April 30th, 2009

Four Rules

I mentioned this on Twitter yesterday, but yesterday I was in a group of guys that were discussing the “Four Rules of Communication.” It’s a well-known topic at our church, and it happened to come up in our normal study schedule.

Here are the Four Rules of Communication:

  1. Be honest
  2. Keep current
  3. Attack the problem not the person
  4. Act, don’t react

The idea behind these rules is that every human relationship will run into rough spots, disagreements, and plain old outright fights. While those things can’t be avoided, these rules can help the rough spots be smoother. The rules are designed to solve problems.

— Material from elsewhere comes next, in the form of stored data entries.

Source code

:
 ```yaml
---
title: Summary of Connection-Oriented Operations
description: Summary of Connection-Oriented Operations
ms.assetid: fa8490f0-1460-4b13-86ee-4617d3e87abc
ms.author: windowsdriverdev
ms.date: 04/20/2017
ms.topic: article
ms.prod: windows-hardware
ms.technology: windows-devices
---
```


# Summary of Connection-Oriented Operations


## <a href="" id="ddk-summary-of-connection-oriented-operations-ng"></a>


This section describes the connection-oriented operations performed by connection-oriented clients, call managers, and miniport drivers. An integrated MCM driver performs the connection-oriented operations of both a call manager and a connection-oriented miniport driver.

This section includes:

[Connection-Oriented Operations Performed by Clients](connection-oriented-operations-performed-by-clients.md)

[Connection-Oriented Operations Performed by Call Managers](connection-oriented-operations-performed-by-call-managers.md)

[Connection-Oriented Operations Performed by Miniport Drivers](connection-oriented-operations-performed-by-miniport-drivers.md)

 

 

Be honest – Makes sense. You can’t solve problems if the problems aren’t being presented as they are. Solving fake problems doesn’t help anyone.

Keep current – This one has two elements to it. First, the idea is to deal with things as they come up. If you dwell on something and let it fester for months, the problem multiplies and gets harder to fix. The second part is letting go of the past. If a problem has been brought up and dealt with and forgiveness has been granted, don’t bring it up again in future discussions. “I can’t trust you in this situation because of what you did in that situation, even though I forgave you for it” doesn’t work.

Attack the problem not the person – Again, just makes sense. Calling into question the other person’s abilities or calling them names will make them defensive and make the situation even more thorny than it already was. Our pastor likes to say, “Problems were meant for solving,” and if you’re attacking the other person, you’re not working on solving the problem.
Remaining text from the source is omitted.